**Exercise objective:** In the listing that follows, count every line holding the word "true" and give only the count.

**Source information:**
◆ ◆ ◆ ◆
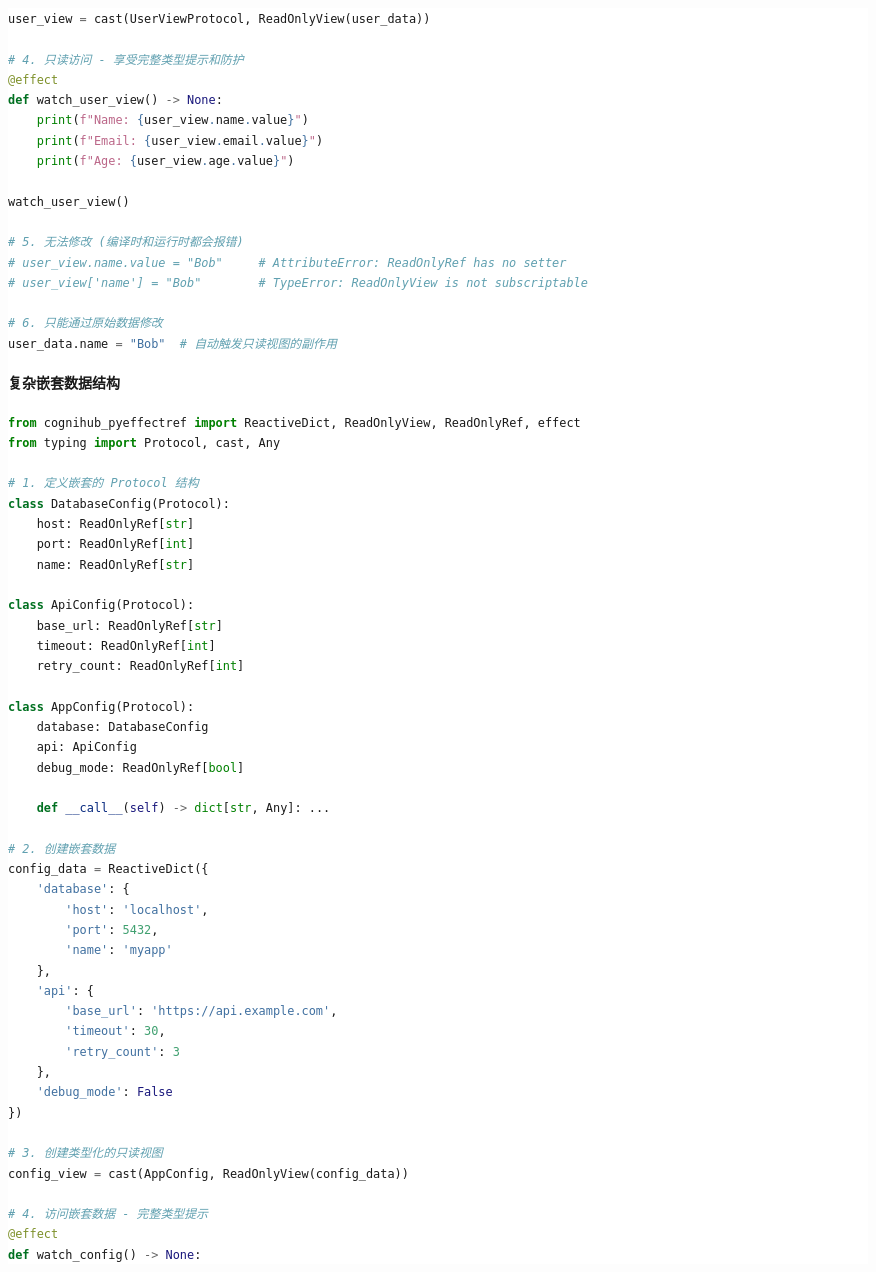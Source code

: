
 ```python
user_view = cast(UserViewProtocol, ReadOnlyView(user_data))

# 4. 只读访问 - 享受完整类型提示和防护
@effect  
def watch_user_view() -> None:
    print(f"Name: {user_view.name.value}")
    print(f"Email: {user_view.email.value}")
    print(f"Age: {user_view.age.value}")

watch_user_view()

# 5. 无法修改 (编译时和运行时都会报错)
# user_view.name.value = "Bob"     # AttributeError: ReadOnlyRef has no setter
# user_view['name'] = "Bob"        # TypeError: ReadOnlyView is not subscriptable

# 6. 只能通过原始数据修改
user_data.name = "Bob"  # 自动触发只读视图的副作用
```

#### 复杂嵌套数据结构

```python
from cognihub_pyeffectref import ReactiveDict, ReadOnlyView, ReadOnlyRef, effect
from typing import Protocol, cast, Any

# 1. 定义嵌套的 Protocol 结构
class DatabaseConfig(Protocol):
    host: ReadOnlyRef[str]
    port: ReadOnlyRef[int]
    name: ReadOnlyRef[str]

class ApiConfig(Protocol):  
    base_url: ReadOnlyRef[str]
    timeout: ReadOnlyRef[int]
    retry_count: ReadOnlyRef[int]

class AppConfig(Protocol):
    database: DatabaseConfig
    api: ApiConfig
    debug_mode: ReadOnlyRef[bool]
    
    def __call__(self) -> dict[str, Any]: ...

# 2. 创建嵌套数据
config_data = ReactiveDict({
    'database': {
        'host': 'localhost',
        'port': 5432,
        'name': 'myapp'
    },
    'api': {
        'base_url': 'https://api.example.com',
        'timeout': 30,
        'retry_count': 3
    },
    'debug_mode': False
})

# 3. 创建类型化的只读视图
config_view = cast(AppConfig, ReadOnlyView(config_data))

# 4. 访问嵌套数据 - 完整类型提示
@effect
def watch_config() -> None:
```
◆ ◆ ◆ ◆
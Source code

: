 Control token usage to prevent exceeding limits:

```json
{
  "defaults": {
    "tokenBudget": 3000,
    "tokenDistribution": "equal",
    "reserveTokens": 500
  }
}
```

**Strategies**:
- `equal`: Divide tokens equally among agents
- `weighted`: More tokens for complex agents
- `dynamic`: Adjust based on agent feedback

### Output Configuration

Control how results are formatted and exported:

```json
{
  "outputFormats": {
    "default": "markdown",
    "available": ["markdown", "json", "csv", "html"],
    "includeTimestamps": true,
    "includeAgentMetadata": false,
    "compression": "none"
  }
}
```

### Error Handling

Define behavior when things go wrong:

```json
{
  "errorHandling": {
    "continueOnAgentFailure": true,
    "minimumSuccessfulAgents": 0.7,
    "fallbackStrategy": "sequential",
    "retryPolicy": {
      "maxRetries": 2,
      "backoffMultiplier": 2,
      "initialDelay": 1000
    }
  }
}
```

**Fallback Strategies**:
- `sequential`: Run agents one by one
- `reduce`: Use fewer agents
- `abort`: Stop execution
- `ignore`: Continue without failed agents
◆ ◆ ◆ ◆
**Output below:** 2